Dante gesticulou para uma aglomeração de pessoas do outro lado do salão. Entre os humanos, havia um pequeno grupo de vampiros do Refúgio Secreto, jovens civis que pareciam menos interessados nas mulheres entregues às vibrações sensuais que em um humano em particular que, pelo visto, passava algo em meio ao povo.

– Algo está acontecendo naquele canto – disse a Chase. – Parece que estão distribuindo drogas. Vamos lá acabar com...

Dante mal tinha pronunciado as palavras quando se deu conta do que estava realmente vendo. Nessa hora, tudo se transformou em caos.

Um dos vampiros pegou uma dose de algo e cheirou com força. Logo jogou a cabeça para trás e soltou um profundo uivo.

– Carmesim – grunhiu Chase, mas Dante já tinha percebido.

Quando o jovem vampiro voltou a baixar o queixo, rugiu mostrando as compridas presas e os olhos amarelos ferozes e brilhantes. Os humanos gritaram. O desespero dispersou o pequeno grupo; no entanto, foi uma fuga desajeitada, e uma das mulheres não correu rápido o bastante para escapar. O vampiro se arremessou em sua direção e saltou-lhe por cima, derrubando-a ao chão. O jovem havia se perdido à repentina e devastadora Sede de Sangue; seus dentes afiados se esticaram ainda mais, preparando-se para matar.

Aproximadamente duzentas pessoas estavam a ponto de presenciar um ataque extremamente sangrento, violento – e público – de um vampiro ao se alimentar.

Movendo-se rápido demais para que os olhos humanos pudessem ver, Dante e Chase atravessaram a pista de dança lotada. Estavam se aproximando da catástrofe que se passava naquele canto quando Dante vislumbrou um humano ali parado segurando um frasco vazio de Carmesim em pó, boquiaberto de terror, logo um instante antes de sair correndo pela porta dos fundos da boate.

Maldição.

Dante conhecia o filho da mãe.

Não de nome, mas de rosto. Ele o tinha visto apenas algumas horas atrás – com Tess, no museu de arte.

O traficante de Carmesim era seu namorado.

* Phil McGraw, conhecido como Dr. Phil, é um psicólogo americano que se tornou famoso ao participar dos programas da Oprah Winfrey como consultor de comportamento e relações humanas. [N. R.]


Capítulo 11

– Vá atrás dele! – Gritou Dante a Chase.

Embora seu primeiro impulso fosse saltar sobre o humano fugitivo e destroçá-lo antes que seus pés tocassem a rua, Dante tinha um problema maior para cuidar ali na boate. Lançou-se nas costas do jovem vampiro enlouquecido do Refúgio Secreto e o apartou da presa humana, que não parava de gritar. Jogou o vampiro contra a parede mais próxima e se agachou para saltar e atacá-lo outra vez.

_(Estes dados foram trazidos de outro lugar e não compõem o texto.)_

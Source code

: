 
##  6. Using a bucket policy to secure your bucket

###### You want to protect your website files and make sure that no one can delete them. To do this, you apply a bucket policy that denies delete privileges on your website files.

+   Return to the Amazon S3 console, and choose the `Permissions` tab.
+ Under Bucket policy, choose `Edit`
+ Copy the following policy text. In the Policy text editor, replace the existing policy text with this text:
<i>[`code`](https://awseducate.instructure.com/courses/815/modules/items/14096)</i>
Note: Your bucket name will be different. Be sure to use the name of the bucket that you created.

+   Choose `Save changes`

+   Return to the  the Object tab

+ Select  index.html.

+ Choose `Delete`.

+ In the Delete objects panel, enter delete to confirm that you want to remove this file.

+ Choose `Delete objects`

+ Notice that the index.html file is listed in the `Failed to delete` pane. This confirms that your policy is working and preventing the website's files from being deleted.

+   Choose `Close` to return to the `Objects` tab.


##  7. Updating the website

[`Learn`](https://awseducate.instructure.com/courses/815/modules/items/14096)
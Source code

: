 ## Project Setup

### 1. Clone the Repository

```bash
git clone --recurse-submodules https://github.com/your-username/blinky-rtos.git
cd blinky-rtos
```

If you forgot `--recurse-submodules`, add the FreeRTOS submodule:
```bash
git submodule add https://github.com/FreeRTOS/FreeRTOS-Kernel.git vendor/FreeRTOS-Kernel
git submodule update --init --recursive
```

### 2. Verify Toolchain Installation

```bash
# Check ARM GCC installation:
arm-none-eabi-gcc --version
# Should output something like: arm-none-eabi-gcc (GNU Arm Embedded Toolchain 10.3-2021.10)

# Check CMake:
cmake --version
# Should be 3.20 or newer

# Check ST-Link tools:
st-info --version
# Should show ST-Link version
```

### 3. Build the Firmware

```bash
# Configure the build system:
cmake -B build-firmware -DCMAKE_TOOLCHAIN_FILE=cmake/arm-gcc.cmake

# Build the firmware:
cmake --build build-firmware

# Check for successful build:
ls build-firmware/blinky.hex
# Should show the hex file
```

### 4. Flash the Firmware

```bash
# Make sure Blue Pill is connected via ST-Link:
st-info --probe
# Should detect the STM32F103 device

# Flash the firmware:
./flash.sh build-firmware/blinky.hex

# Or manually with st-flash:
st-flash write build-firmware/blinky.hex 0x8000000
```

– Saia já daqui! – Ordenou para a mulher assustada caída aos seus pés, incapaz de se mover e em estado de choque. Tudo estava acontecendo muito rápido para que seu cérebro humano compreendesse, e a voz de Dante provavelmente chegava aos seus ouvidos como uma ordem incorpórea e gutural. – Mexa-se, maldição! Agora!

Dante não esperou para ver se ela tinha obedecido.

O usuário de Carmesim se levantou do chão, rangendo os dentes e sibilando, com os dedos recurvados como garras. De sua boca entreaberta, escorria uma espuma rosada, que se acumulava nas pontas das enormes presas. Suas pupilas haviam se estreitado em esguias fendas verticais, e nada além de uma rajada de fogo amarelo as circundava. O vampiro, atacado pela Sede de Sangue, não conseguia se concentrar, e a cabeça pendia de um lado a outro, como se não pudesse decidir o que desejava mais: uma veia humana aberta ou um pedaço daquele imbecil que tinha interrompido sua refeição. O vampiro rosnou e se arremeteu contra o humano mais próximo. No mesmo instante, Dante se lançou sobre ele como um furacão.

Numa luta desenfreada até o corredor dos fundos da boate, ambos atravessaram a saída e rolaram para o beco atrás do lugar. Não havia ninguém ali – nem sinal de Chase ou do namorado traficante de Tess. Só a escuridão, o pavimento úmido e uma lixeira que fedia com entulhos de mais de uma semana.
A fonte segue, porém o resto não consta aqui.